Dear Donagh..., I do a bit of parish ministry and one of the team is so religious in her talk that it freaks me out.  Every second word out of her mouth is ‘thank God’ and ‘praise the Lord’.  She even says Praise the Lord when something awful has happened.  I said to her one day What does Praise the Lord mean?  She looked at me as if I had two heads on me and said nothing.  She probably thinks I'm a complete pagan. The reason I'm asking you about it is that it’s having the opposite effect on me.  I avoid all that kind of talk now.  But that doesn’t seem right either.  What do you think about it?  Karen

Dear Karen, I used to suffer from someone who never stopped saying ‘Alleluia!’ all day – even on the phone, when there was no one within physical reach.  Even the best words wear out when they are overused.  There’s a phrase I hate: “Bring God into it.”  God is already in everything and doesn’t need to be brought along on a lead.  I understand your reaction.

The Psalms are called tehilim in Hebrew, a word that means ‘praises’.  So praising God is quite a normal activity for a religious person.  But normal does not mean that it is without depth or mystery.  Religion pushes every word beyond its normal limits.  But when we use words too fluently we tend to cheapen them.  We wouldn’t throw a religious object around carelessly, and we shouldn’t throw religious language around carelessly either.  A friend of mine, an artist, said to me recently, “Most religious art now has no spirit; there’s no evidence in it of anything coming to birth; it’s all ready-made.” 

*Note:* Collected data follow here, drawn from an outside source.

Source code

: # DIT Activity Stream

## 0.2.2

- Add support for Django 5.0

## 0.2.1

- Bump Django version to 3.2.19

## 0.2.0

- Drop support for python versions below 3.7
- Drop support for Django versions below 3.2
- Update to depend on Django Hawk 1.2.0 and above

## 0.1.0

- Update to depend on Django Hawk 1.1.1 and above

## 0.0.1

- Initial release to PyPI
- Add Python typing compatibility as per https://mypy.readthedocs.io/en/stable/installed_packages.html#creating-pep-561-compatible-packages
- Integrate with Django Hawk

What's the mystery in the simple words ‘thank God’?  For a start, the word ‘God’ is in it, and that's enough to make it mysterious.  But in addition, the idea of thanking God is quite strange once you begin to think about it.  If everything that we have and are is God's gift, then there’s no one to receive it!  “Our desire to thank you is itself your gift” (Preface of the Mass).  Who is thanking God?  Thanking God must be quite different from thanking another person. 

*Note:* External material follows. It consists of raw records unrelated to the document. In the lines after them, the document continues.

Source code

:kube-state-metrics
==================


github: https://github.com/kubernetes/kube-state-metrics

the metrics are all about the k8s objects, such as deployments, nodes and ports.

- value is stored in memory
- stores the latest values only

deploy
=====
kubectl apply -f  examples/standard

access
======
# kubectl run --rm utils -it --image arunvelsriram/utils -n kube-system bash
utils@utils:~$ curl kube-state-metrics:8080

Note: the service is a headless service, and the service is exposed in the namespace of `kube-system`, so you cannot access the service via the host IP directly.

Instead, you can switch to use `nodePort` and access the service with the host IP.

In The Way of Chuang Tzu (not a translation of Chuang Tzu, but inspired by him) Thomas Merton wrote that if you step on a stranger’s foot you make loud apologies, and if you step on your brother’s foot you just say ‘Sorry!’  But if you step on your own child’s foot you need say nothing at all; you just hug and comfort the child.  The more intimacy the fewer words, till at a certain point there are no words at all.  This would suggest that we never have to say sorry or thanks to God! 

We do, of course.  We do because Jesus did.  He thanked the Father, even though the intimacy between them was the very oneness of God.  At the Eucharist – a word that means ‘to give thanks’ – “Jesus took a loaf of bread, and when he had given thanks, he broke it and gave it to them” (Luke 22:19).  In another place Luke writes, “Jesus rejoiced in the Holy Spirit and said, ‘I thank you, Father, Lord of heaven and earth” (Luke 10:21).  Giving thanks is not like giving a receipt; it’s an upsurge of joy.  When you are filled with joy you are outside yourself or beyond yourself; you are not identified with your ego.  There is no one there for a moment – only joy itself.  This is where thanksgiving arises. 

Do you thank the ground for holding you up?  No, except when you get back to it after you have been too high up a ladder.  Normally you take the ground for granted, in the way that small children take their parents for granted.  It’s a compliment to be taken for granted.  I hope God feels that way too!  God has been called “the ground of our being.”  If you forget to say thanks, I think God understands!  But you know the feeling when you eventually get down from the ladder: you want to hug the ground.  That's real thanks, beyond words.  And that is what thanking God is like. 

I don’t know what you can do about your pious companion.  You could try enduring her with resignation!  Understanding what her pious language is and isn’t may be a help.  It surely comes from a good heart, and that's the essential.